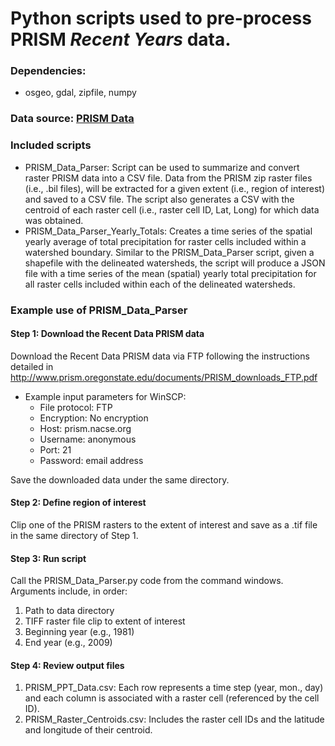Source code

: # Python scripts used to pre-process **PRISM _Recent Years_** data.

### Dependencies:
  - osgeo, gdal, zipfile, numpy
 
### Data source: [PRISM Data](http://www.prism.oregonstate.edu/)

### Included scripts
 - PRISM_Data_Parser: Script can be used to summarize and convert raster PRISM data into a CSV file. Data from the PRISM zip raster files (i.e., .bil files), will be extracted for a given extent (i.e., region of interest) and saved to a CSV file. The script also generates a CSV with the centroid of each raster cell (i.e., raster cell ID, Lat, Long) for which data was obtained. 
 - PRISM_Data_Parser_Yearly_Totals: Creates a time series of the spatial yearly average of total precipitation for raster cells included within a watershed boundary. Similar to the PRISM_Data_Parser script, given a shapefile with the delineated watersheds, the script will produce a JSON file with a time series of the mean (spatial) yearly total precipitation for all raster cells included within each of the delineated watersheds. 
 
### Example use of PRISM_Data_Parser
#### Step 1: Download the Recent Data PRISM data
  Download the Recent Data PRISM data via FTP following the instructions detailed in http://www.prism.oregonstate.edu/documents/PRISM_downloads_FTP.pdf
  - Example input parameters for WinSCP: 
    - File protocol: FTP
    - Encryption: No encryption
    - Host: prism.nacse.org
    - Username: anonymous
    - Port: 21
    - Password: email address
    
  Save the downloaded data under the same directory.
  
#### Step 2: Define region of interest
  Clip one of the PRISM rasters to the extent of interest and save as a .tif file in the same directory of Step 1.
  
#### Step 3: Run script
  Call the PRISM_Data_Parser.py code from the command windows. Arguments include, in order:
  1. Path to data directory
  2. TIFF raster file clip to extent of interest
  3. Beginning year (e.g., 1981)
  4. End year (e.g., 2009)
  
#### Step 4: Review output files
  1. PRISM_PPT_Data.csv: Each row represents a time step (year, mon., day) and each column is associated with a raster cell (referenced by the cell ID).
  2. PRISM_Raster_Centroids.csv: Includes the raster cell IDs and the latitude and longitude of their centroid.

What to produce: Give only the lines from the one holding "- Encryption: No encryption" through the one holding "#### Step 4: Review output files", each restated exactly as it appears above.

Your solution:
    - Encryption: No encryption
    - Host: prism.nacse.org
    - Username: anonymous
    - Port: 21
    - Password: email address
    
  Save the downloaded data under the same directory.
  
#### Step 2: Define region of interest
  Clip one of the PRISM rasters to the extent of interest and save as a .tif file in the same directory of Step 1.
  
#### Step 3: Run script
  Call the PRISM_Data_Parser.py code from the command windows. Arguments include, in order:
  1. Path to data directory
  2. TIFF raster file clip to extent of interest
  3. Beginning year (e.g., 1981)
  4. End year (e.g., 2009)
  
#### Step 4: Review output files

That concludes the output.